The piece, published in précis form last week by VoxEU (and since sleepily making the August rounds in the noise-o-sphere) and entitled ‘How much will they hate it? Unrest and budget cuts over the long run’, posits that a statistical analysis its writers have performed reveals a significant correlation between government cutbacks and social strife since the end of World War I. Penned by Jacopo Ponticelli and Hans-Joachim Voth, it’s a pretty curious piece of work.
At face value simply one of the millions of publish-or-perish studies that clog up the creative arteries of social science departments (Oops! We seem to be including economists) everywhere with attempts to render into numbers the comings and goings of the human parade, the article reveals a disconcerting ideological tendency.
A few quotes...
August 2011 has seen days of rioting in London and other cities in the UK. In Spain, demonstrators known as indignados recently occupied town squares and demanded a full-scale change of the political system.

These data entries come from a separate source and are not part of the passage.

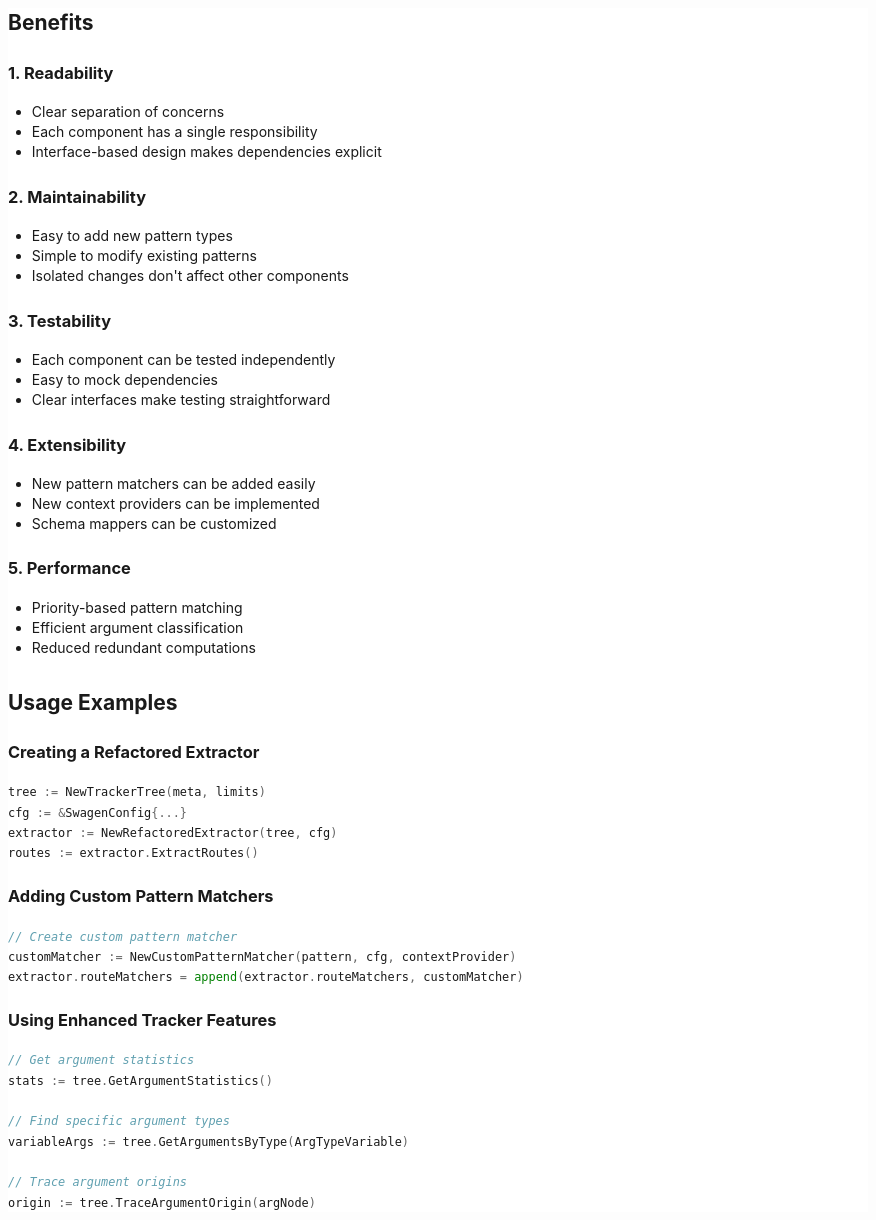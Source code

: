 ## Benefits

### 1. **Readability**
- Clear separation of concerns
- Each component has a single responsibility
- Interface-based design makes dependencies explicit

### 2. **Maintainability**
- Easy to add new pattern types
- Simple to modify existing patterns
- Isolated changes don't affect other components

### 3. **Testability**
- Each component can be tested independently
- Easy to mock dependencies
- Clear interfaces make testing straightforward

### 4. **Extensibility**
- New pattern matchers can be added easily
- New context providers can be implemented
- Schema mappers can be customized

### 5. **Performance**
- Priority-based pattern matching
- Efficient argument classification
- Reduced redundant computations

## Usage Examples

### Creating a Refactored Extractor
```go
tree := NewTrackerTree(meta, limits)
cfg := &SwagenConfig{...}
extractor := NewRefactoredExtractor(tree, cfg)
routes := extractor.ExtractRoutes()
```

### Adding Custom Pattern Matchers
```go
// Create custom pattern matcher
customMatcher := NewCustomPatternMatcher(pattern, cfg, contextProvider)
extractor.routeMatchers = append(extractor.routeMatchers, customMatcher)
```

### Using Enhanced Tracker Features
```go
// Get argument statistics
stats := tree.GetArgumentStatistics()

// Find specific argument types
variableArgs := tree.GetArgumentsByType(ArgTypeVariable)

// Trace argument origins
origin := tree.TraceArgumentOrigin(argNode)
```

What drives such outbursts of violence against property and people, leading to buildings and vehicles burned, confidence in civic institutions and the police severely dented, and ultimately lives lost?
We look at five different types of instability – anti-government demonstrations, riots, assassinations, general strikes, and attempted revolutions – in Europe over the period 1919-2009.
As expenditure cuts start to bite, the number of anti-government demonstrations, riots, general strikes, attempts to overthrow the established order, and political assassinations increases dramatically.
Are we the only ones to notice that two legally-guaranteed, democratic expressions of political will – the general strike and the demonstration - are thrown in the same insidious basket with armed rebellions, killings and incidents of mob rule?
Were Franco still alive, the generalísimo would be awarding these two authoritarian apologists a medal – not to mention tenure and a statue in some town square.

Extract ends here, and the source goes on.